Try it:
Answer with one figure only, the number of lines below in which "ludiemert" occurs.

=== Begin Enclosure ===

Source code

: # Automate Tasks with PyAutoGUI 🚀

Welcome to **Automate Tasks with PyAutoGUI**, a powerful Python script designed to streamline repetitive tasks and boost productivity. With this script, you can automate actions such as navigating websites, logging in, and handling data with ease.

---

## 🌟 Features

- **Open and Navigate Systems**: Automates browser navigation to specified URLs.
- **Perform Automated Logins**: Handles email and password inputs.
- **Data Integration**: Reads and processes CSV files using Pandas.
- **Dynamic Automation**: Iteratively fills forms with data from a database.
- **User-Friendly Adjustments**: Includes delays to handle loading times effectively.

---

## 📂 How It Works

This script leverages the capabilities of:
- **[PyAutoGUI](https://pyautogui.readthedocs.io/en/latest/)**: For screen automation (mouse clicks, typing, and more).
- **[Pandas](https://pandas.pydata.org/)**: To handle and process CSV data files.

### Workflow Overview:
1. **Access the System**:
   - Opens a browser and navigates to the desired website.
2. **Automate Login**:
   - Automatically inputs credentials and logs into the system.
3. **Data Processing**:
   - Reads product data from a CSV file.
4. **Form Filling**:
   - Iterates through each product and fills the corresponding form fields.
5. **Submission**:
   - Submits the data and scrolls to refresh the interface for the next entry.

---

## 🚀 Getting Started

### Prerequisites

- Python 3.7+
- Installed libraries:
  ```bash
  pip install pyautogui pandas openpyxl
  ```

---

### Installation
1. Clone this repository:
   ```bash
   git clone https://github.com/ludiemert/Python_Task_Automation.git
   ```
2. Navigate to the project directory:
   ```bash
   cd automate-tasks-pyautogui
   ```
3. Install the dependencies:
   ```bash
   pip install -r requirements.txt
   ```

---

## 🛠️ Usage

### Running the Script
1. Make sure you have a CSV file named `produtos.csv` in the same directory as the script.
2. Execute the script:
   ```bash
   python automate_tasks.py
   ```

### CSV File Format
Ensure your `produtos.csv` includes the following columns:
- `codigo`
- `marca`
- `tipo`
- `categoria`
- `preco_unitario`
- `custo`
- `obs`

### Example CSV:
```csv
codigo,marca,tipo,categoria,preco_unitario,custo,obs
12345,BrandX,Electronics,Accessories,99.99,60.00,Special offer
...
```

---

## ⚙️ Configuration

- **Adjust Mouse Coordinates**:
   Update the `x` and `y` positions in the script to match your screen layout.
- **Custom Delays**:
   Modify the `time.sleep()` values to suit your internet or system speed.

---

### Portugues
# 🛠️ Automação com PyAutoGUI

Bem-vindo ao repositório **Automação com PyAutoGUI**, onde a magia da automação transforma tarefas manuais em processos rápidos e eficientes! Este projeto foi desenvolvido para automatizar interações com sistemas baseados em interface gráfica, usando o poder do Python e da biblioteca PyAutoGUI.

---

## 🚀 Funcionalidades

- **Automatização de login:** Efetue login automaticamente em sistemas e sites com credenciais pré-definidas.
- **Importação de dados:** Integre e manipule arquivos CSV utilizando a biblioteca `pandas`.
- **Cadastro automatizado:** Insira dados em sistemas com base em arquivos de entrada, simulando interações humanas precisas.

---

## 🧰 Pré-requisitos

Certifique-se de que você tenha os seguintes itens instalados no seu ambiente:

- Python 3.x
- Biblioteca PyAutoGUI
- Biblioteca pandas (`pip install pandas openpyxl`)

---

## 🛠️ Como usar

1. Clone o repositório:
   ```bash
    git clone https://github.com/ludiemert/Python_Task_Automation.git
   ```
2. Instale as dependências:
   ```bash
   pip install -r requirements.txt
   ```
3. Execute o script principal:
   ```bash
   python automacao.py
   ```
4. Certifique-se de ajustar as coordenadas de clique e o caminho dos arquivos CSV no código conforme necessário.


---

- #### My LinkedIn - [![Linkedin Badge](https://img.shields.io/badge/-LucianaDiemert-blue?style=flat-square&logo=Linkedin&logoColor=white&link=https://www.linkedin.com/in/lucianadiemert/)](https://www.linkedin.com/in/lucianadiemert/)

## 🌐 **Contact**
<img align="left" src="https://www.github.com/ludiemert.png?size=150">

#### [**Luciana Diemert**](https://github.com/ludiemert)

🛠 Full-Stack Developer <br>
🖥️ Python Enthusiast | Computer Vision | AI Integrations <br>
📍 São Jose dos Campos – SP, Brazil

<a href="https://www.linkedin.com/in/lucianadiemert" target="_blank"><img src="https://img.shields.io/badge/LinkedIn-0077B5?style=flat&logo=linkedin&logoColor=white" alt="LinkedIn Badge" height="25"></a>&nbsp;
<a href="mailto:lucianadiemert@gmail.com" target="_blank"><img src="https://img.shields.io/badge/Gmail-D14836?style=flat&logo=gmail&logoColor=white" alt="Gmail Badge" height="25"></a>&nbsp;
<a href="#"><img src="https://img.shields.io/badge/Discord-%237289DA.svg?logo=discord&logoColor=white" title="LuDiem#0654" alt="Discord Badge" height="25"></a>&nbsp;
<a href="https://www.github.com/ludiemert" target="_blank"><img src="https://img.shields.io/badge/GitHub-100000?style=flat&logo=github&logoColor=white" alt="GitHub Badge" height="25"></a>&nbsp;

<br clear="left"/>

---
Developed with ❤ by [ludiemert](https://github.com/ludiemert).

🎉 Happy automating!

=== End Enclosure ===

Answer box:
6